L’enseignement de la Philosophie est nécessaire pour les raisons suivantes :

Premièrement, il y a un déficit énorme de professeurs de Philosophie (dans le secondaire) au Sénégal. L’État se trouve obligé de faire appel à des sociologues, des psychologues ou des étudiants en Lettres pour combler le gap. Il y a quelques années (vers 2014-2015), le Ministère de l’éducation nationale était sérieusement confronté à ce problème à telle enseigne qu’il était obligé de procéder à un recrutement très « spécial ». On demandait à tout étudiant titulaire d’une licence de Philosophie (et qui souhaite enseigner) de s’inscrire sur le site du Ministère car il y avait une vraie urgence…

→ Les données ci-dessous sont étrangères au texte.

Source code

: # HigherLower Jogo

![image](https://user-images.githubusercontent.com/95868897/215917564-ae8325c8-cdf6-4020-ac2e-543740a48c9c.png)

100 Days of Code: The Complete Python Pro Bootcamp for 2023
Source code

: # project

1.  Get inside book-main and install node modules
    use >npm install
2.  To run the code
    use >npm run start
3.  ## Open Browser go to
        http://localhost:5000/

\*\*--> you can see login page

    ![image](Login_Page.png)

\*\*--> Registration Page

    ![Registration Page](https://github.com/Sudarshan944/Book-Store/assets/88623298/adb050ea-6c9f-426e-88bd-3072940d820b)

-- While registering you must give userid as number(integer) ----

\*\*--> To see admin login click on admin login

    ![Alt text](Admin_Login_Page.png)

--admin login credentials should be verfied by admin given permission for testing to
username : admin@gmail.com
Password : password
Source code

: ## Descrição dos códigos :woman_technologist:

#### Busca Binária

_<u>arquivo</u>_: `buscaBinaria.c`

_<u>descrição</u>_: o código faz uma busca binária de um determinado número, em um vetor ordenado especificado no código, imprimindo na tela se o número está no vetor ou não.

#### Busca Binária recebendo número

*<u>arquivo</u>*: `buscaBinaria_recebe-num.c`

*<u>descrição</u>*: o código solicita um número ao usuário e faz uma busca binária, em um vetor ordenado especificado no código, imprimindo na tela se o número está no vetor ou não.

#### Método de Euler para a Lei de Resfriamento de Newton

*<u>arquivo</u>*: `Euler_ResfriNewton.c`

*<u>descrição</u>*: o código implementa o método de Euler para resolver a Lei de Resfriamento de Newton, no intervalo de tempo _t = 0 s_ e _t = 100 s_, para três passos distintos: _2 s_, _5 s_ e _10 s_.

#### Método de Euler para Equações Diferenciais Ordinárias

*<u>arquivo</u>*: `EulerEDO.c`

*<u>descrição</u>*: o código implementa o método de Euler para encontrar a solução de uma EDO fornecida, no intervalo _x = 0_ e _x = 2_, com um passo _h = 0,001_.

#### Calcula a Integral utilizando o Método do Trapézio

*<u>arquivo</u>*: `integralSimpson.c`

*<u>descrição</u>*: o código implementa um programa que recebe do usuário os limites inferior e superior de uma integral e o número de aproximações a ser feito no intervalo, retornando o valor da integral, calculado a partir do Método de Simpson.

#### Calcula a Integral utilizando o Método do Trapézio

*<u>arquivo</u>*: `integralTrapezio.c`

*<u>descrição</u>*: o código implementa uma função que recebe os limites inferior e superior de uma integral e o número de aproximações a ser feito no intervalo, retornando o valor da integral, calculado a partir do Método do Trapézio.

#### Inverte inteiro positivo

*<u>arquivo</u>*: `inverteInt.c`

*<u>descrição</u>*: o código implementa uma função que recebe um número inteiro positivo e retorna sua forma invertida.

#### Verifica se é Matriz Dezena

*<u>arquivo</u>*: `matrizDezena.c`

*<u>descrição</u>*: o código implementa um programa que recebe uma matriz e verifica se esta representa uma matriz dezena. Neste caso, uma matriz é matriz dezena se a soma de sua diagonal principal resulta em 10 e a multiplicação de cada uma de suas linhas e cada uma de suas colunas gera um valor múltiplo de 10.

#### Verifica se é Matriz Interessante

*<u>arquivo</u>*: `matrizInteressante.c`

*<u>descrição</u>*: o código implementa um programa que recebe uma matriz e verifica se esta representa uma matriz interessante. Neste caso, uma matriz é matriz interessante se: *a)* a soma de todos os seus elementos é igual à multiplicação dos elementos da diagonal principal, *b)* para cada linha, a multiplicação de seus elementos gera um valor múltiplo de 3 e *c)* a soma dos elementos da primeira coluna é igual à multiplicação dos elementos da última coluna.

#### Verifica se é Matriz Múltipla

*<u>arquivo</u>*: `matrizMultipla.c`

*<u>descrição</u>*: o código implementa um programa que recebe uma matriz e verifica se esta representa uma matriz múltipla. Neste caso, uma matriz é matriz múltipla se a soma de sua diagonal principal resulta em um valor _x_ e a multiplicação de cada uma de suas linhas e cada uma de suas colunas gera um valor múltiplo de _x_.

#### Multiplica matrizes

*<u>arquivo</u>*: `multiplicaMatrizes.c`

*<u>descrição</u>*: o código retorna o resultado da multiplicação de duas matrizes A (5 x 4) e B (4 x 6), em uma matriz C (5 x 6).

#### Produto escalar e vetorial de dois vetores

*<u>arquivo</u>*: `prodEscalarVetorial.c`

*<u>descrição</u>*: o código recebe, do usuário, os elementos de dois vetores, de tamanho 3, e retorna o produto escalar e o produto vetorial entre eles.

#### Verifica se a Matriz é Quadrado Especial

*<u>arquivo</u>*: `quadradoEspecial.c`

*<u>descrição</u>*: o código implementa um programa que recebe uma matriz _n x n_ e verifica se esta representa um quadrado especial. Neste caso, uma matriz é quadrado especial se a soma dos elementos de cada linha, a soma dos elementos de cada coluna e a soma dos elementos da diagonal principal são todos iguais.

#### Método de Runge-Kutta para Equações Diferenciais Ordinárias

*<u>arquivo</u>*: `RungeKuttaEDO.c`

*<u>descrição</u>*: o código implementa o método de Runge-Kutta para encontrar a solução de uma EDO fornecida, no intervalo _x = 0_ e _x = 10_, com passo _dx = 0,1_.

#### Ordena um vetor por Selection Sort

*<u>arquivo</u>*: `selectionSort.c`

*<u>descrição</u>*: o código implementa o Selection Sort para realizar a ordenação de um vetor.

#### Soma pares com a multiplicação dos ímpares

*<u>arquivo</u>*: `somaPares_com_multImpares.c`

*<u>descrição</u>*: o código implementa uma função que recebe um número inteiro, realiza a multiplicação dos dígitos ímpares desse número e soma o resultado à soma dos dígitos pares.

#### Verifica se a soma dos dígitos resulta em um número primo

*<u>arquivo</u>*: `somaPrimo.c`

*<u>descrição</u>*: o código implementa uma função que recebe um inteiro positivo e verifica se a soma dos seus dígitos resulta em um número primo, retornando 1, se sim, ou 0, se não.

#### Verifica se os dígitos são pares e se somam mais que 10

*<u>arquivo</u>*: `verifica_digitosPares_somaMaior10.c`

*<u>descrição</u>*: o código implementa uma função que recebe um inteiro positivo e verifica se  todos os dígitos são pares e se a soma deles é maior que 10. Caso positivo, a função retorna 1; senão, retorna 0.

Aujourd’hui encore la situation n’a pas évolué. En Septembre 2022, l’inspection d’Académie de Kaolack (pour ne citer que celle-ci) souligne un manque de 547 enseignants notamment dans des disciplines comme la Philosophie. D’après l’inspecteur Siaka Goudiaby : « au moins six lycées n’ont même pas de professeurs de Philosophie ». Il en est de même dans les autres régions (Tamba, Ziguinchor, Kolda, Matam etc.).

L’ancien ministre Serigne Mbaye Thiam avouait ouvertement que le Sénégal est confronté à une carence en professeur enseignant dans des disciplines comme la Philosophie à cause du nombre très faible de maîtrisards dans ce domaine. Il est évident, pour nous, que le problème s’explique par le fait qu’il n’existe qu’une seule Université qui forme dans cette branche. Ce qui est incompréhensible dans un pays comme le Sénégal. Les autorités étatiques ne soulignent le problème que lorsqu’il y a grèves ou manifestations des élèves (comme ce qui s’est passé à Podor il y a environ quelques années et dans d’autres localités).

philoEn ce qui concerne les responsables des autres universités, ils demandent à ce que le dossier soit porté par des enseignants de leurs propres universités. Ceci crée souvent des problèmes car beaucoup d’entre eux ne se sentent pas directement concernés. A cela s’ajoutent les lenteurs administratives. Ailleurs, on convoque des arguments liés aux difficultés structurelles ou matérielles comme le déficit de locaux ou des problèmes de budgets. Tout ceci démontre parfois un manque de volonté réel.

Deuxièmement, l’élargissement de l’enseignement de la philosophie permet de lutter contre le chômage de jeunes Docteurs-ès- philosophie et devient ainsi un moyen efficace pour participer à la création d’emplois. Car il faut souligner également qu’il y a très peu de recrutement dans la discipline.

Troisièmement, chaque année des centaines de bacheliers sont réorientés dans les autres branches parce qu’il n’y a pas suffisamment de places pour les accueillir étant donné qu’il n’existe qu’un seul Département de Philosophie. Ce qui fait qu’au bout du compte très peu d’étudiants arrivent à obtenir une formation suffisante pour enseigner (la FASTEF aussi accueille un nombre limité d’élèves-professeurs). Par conséquent, très peu de lycées au Sénégal bénéficient de deux ou de trois professeurs titulaires en Philosophie.